If you do get a filter, make sure the output end of it isn't so strong that it moves the water noticeably. Bettas dont like fast flowing water. They like it where it's more calm.


----------



## Guest (May 12, 2006)

So, I can keep a Betta in a bowl? I have a 10g, and I want a 20g, so when I get the 20g, I can move the Betta to the 10g.


----------



## Jojo (Apr 11, 2006)

You can keep a betta in a bowl, but what kind of bowl is it? is it like a candy dish bowl? or what?


----------



## Guest (May 15, 2006)

I just got a Betta. I moved him into a bowl, about 1.5-2 gallons.


----------



## FortWayneFish (Mar 8, 2006)

I'm not going to argue but this is my opinion ........

Ok now I don't see no reason why Guppies can not be kept in a bowl. Guppies are small fish and live in mudpuddles that dry up after the rainy season in the wilds. Most of these mud puddles have no flow, or airation to them unless its raining or a wild animal steps in the puddle. look at any Successful Guppy Breeders fish room..... they don't have 5 gallon fish tanks for there fish, a lot of them still use MASON JARS.. 

As far as Bettas , in the wilds they live in Giant Rice patties but very seldom move more then a few feet one way or another there whole lives. The males stay Put while the females venture around looking for mates.
Most Betta Bowls( 1.5 gallons ) will work just fine for bettas, they will also work great for white clouds and guppies. 

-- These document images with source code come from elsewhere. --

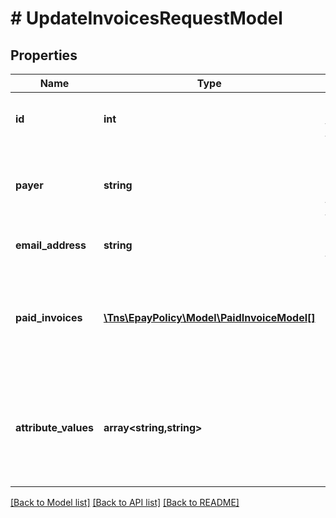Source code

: # # UpdateInvoicesRequestModel

## Properties

Name | Type | Description | Notes
------------ | ------------- | ------------- | -------------
**id** | **int** | The unique identifier for the transaction. | [optional]
**payer** | **string** | The name of the payer initiating the transaction. | [optional]
**email_address** | **string** | The email address of the payer. | [optional]
**paid_invoices** | [**\Tns\EpayPolicy\Model\PaidInvoiceModel[]**](PaidInvoiceModel.md) | The collection of paid invoices with amounts and comments. | [optional]
**attribute_values** | **array<string,string>** | The list of attribute values that uniquely identify this payer in the underlying accounting system. | [optional]

[[Back to Model list]](../../README.md#models) [[Back to API list]](../../README.md#endpoints) [[Back to README]](../../README.md)
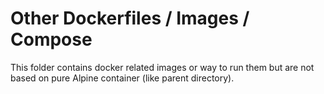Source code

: # Other Dockerfiles / Images / Compose

This folder contains docker related images or way to run them but are not based on pure Alpine container (like parent directory).
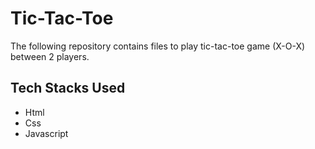 # Tic-Tac-Toe
The following repository contains files to play tic-tac-toe game (X-O-X) between 2 players.
## Tech Stacks Used
* Html
* Css
* Javascript
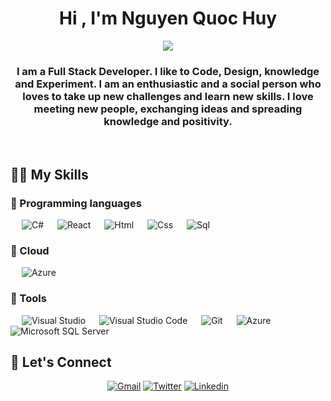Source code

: <h1 align="center">Hi , I'm Nguyen Quoc Huy</h1>

<p align="center">
    <img src="https://readme-typing-svg.herokuapp.com?color=F743BA&background=BC2F4100&center=true&lines=Full+Stack+Engineer;Always+learning+new+things"></a>
</p>

<h3 align="center">I am a Full Stack Developer. I like to Code, Design, knowledge and Experiment. I am an enthusiastic and a social person who loves to take up new challenges and learn new skills. I love meeting new people, exchanging ideas and spreading knowledge and positivity.</h3>
<br>

## 🧑‍💻 My Skills

### 🖕 Programming languages
<p align="left"> 
  &emsp; 
    <img alt="C#" src="https://img.shields.io/badge/-C%23-violet">
  &emsp; 
    <img alt="React" src="https://img.shields.io/badge/-React-%23FFFF00">
  &emsp; 
    <img alt="Html" src="https://img.shields.io/badge/-HTML-%23CC0000">
  &emsp; 
    <img alt="Css" src="https://img.shields.io/badge/-CSS-%23CC9933">
  &emsp; 
    <img alt="Sql" src="https://img.shields.io/badge/-SQL-%2333CC33">
</p>

### 🖕 Cloud
<p align="left"> 
  &emsp; 
    <img alt="Azure" src="https://img.shields.io/badge/-Azure-%23CC3300">
</p>

### 🖕 Tools
<p align="left"> 
  &emsp; 
    <img alt="Visual Studio" src="https://img.shields.io/badge/Visual%20Studio-5C2D91.svg?logo=visual-studio&logoColor=white">
  &emsp; 
    <img alt="Visual Studio Code" src="https://img.shields.io/badge/Visual%20Studio%20Code-0078d7.svg?logo=visual-studio-code&logoColor=white">
  &emsp; 
    <img alt="Git" src="https://img.shields.io/badge/Git%20-%23F05033.svg?logo=git&logoColor=white">
  &emsp; 
    <img alt="Azure" src="https://img.shields.io/badge/azure-%230072C6.svg?logo=microsoftazure&logoColor=white">
  &emsp; 
    <img alt="Microsoft SQL Server" src="https://img.shields.io/badge/Microsoft%20SQL%20Sever-CC2927?logo=microsoft%20sql%20server&logoColor=white">
</p>

## 👬 Let's Connect
<p align="center">
	<a href="mailto:huy27297@gmail.com"><img src="https://img.icons8.com/bubbles/50/000000/gmail.png" alt="Gmail"/></a>
	<a href="https://join.skype.com/invite/YOVtSW3uXeff"><img src="https://img.icons8.com/bubbles/50/000000/skype.png" alt="Twitter"/></a>
	<a href="https://www.linkedin.com/in/huy-nguy%E1%BB%85n-89b528242/"><img src="https://img.icons8.com/bubbles/50/linkedin.png" alt="Linkedin"/></a>
</p>


<!---
huy27/huy27 is a ✨ special ✨ repository because its `README.md` (this file) appears on your GitHub profile.
You can click the Preview link to take a look at your changes.
--->
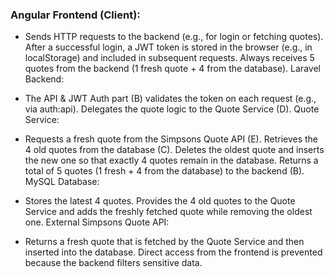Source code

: ### Angular Frontend (Client):

- Sends HTTP requests to the backend (e.g., for login or fetching quotes).
  After a successful login, a JWT token is stored in the browser (e.g., in localStorage) and included in subsequent requests.
  Always receives 5 quotes from the backend (1 fresh quote + 4 from the database).
  Laravel Backend:

- The API & JWT Auth part (B) validates the token on each request (e.g., via auth:api).
  Delegates the quote logic to the Quote Service (D).
  Quote Service:

- Requests a fresh quote from the Simpsons Quote API (E).
  Retrieves the 4 old quotes from the database (C).
  Deletes the oldest quote and inserts the new one so that exactly 4 quotes remain in the database.
  Returns a total of 5 quotes (1 fresh + 4 from the database) to the backend (B).
  MySQL Database:

- Stores the latest 4 quotes.
  Provides the 4 old quotes to the Quote Service and adds the freshly fetched quote while removing the oldest one.
  External Simpsons Quote API:

- Returns a fresh quote that is fetched by the Quote Service and then inserted into the database.
  Direct access from the frontend is prevented because the backend filters sensitive data.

Stocking levels need to be minimal and 1-3 fish 
the nice thing about whiteclouds and guppies is that they do not REQUIRE warm water aslong as the water stays warmer then 60*f your ok.

A bowl with a wide opening would be better then a bowl with a wide mid section and narrow opening. A wider opening will allow for more air surface for your fish to breath.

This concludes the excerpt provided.